[igt-dev] [PATCH i-g-t 1/2] tests/i915/gem_exec_gttfill: Support gens without relocations
Zbigniew Kempczyński
zbigniew.kempczynski at intel.com
Wed May 12 08:14:18 UTC 2021
On Wed, May 12, 2021 at 07:40:09AM +0200, Andrzej Turko wrote:
> With relocations disabled for newer generations
> addresses of objects need to be assigned by the test.
> As all the objects won't fit in the gtt, using the allocator
> does not guarantee that submitted batches won't overlap.
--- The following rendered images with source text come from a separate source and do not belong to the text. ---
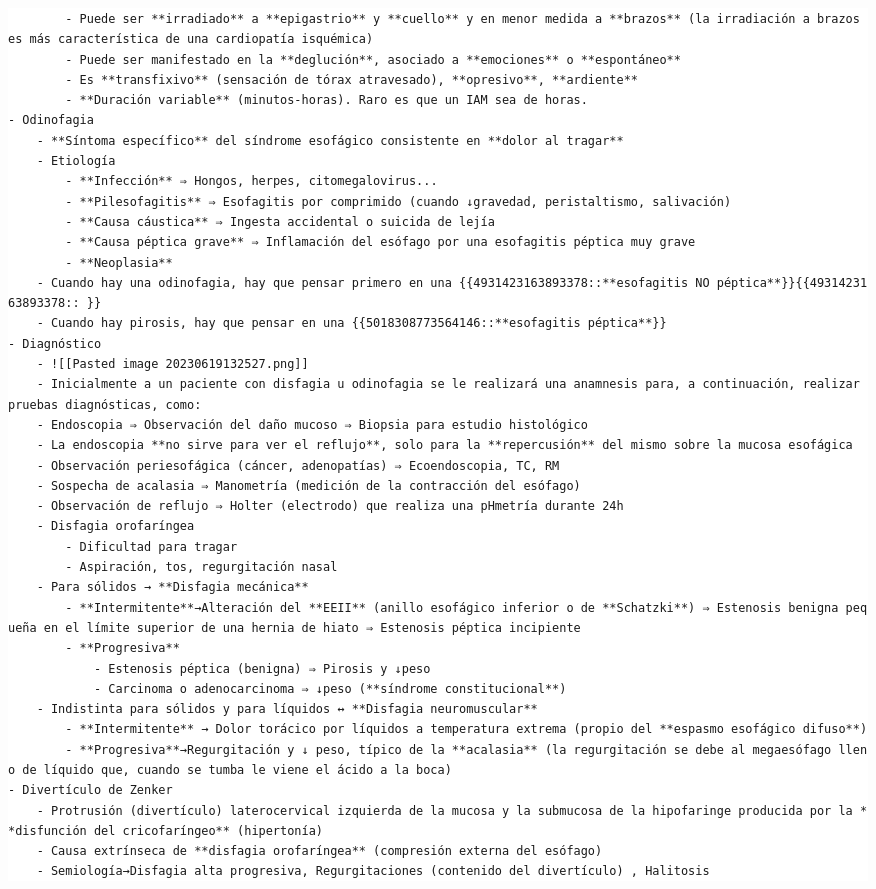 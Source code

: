             - Puede ser **irradiado** a **epigastrio** y **cuello** y en menor medida a **brazos** (la irradiación a brazos es más característica de una cardiopatía isquémica)
            - Puede ser manifestado en la **deglución**, asociado a **emociones** o **espontáneo**
            - Es **transfixivo** (sensación de tórax atravesado), **opresivo**, **ardiente**
            - **Duración variable** (minutos-horas). Raro es que un IAM sea de horas.
    - Odinofagia
        - **Síntoma específico** del síndrome esofágico consistente en **dolor al tragar**
        - Etiología
            - **Infección** ⇒ Hongos, herpes, citomegalovirus...
            - **Pilesofagitis** ⇒ Esofagitis por comprimido (cuando ↓gravedad, peristaltismo, salivación)
            - **Causa cáustica** ⇒ Ingesta accidental o suicida de lejía
            - **Causa péptica grave** ⇒ Inflamación del esófago por una esofagitis péptica muy grave
            - **Neoplasia**
        - Cuando hay una odinofagia, hay que pensar primero en una {{4931423163893378::**esofagitis NO péptica**}}{{4931423163893378:: }}
        - Cuando hay pirosis, hay que pensar en una {{5018308773564146::**esofagitis péptica**}}
    - Diagnóstico
        - ![[Pasted image 20230619132527.png]]
        - Inicialmente a un paciente con disfagia u odinofagia se le realizará una anamnesis para, a continuación, realizar pruebas diagnósticas, como:
        - Endoscopia ⇒ Observación del daño mucoso ⇒ Biopsia para estudio histológico
        - La endoscopia **no sirve para ver el reflujo**, solo para la **repercusión** del mismo sobre la mucosa esofágica
        - Observación periesofágica (cáncer, adenopatías) ⇒ Ecoendoscopia, TC, RM
        - Sospecha de acalasia ⇒ Manometría (medición de la contracción del esófago)
        - Observación de reflujo ⇒ Holter (electrodo) que realiza una pHmetría durante 24h
        - Disfagia orofaríngea
            - Dificultad para tragar
            - Aspiración, tos, regurgitación nasal
        - Para sólidos → **Disfagia mecánica**
            - **Intermitente**→Alteración del **EEII** (anillo esofágico inferior o de **Schatzki**) ⇒ Estenosis benigna pequeña en el límite superior de una hernia de hiato ⇒ Estenosis péptica incipiente
            - **Progresiva**
                - Estenosis péptica (benigna) ⇒ Pirosis y ↓peso
                - Carcinoma o adenocarcinoma ⇒ ↓peso (**síndrome constitucional**)
        - Indistinta para sólidos y para líquidos ↔ **Disfagia neuromuscular**
            - **Intermitente** → Dolor torácico por líquidos a temperatura extrema (propio del **espasmo esofágico difuso**)
            - **Progresiva**→Regurgitación y ↓ peso, típico de la **acalasia** (la regurgitación se debe al megaesófago lleno de líquido que, cuando se tumba le viene el ácido a la boca)
    - Divertículo de Zenker
        - Protrusión (divertículo) laterocervical izquierda de la mucosa y la submucosa de la hipofaringe producida por la **disfunción del cricofaríngeo** (hipertonía)
        - Causa extrínseca de **disfagia orofaríngea** (compresión externa del esófago)
        - Semiología→Disfagia alta progresiva, Regurgitaciones (contenido del divertículo) , Halitosis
> It only reduces the number of overlapping objects while ensuring
> that evictions happen at different offsets.
>
> Signed-off-by: Andrzej Turko <andrzej.turko at linux.intel.com>
> Cc: Zbigniew Kempczyński <zbigniew.kempczynski at intel.com>
> ---
> tests/i915/gem_exec_gttfill.c | 75 ++++++++++++++++++++++++++++++-----
> 1 file changed, 64 insertions(+), 11 deletions(-)
>
> diff --git a/tests/i915/gem_exec_gttfill.c b/tests/i915/gem_exec_gttfill.c
> index c0e27c9bb..091c74ebb 100644
> --- a/tests/i915/gem_exec_gttfill.c
> +++ b/tests/i915/gem_exec_gttfill.c
> @@ -28,6 +28,8 @@
> IGT_TEST_DESCRIPTION("Fill the GTT with batches.");
>
> #define BATCH_SIZE (4096<<10)
> +/* We don't have alignment detection yet, so assume the worst-case scenario. */
> +#define BATCH_ALIGNMENT (1 << 21)
>
> struct batch {
> uint32_t handle;
> @@ -47,15 +49,21 @@ static void xchg_batch(void *array, unsigned int i, unsigned int j)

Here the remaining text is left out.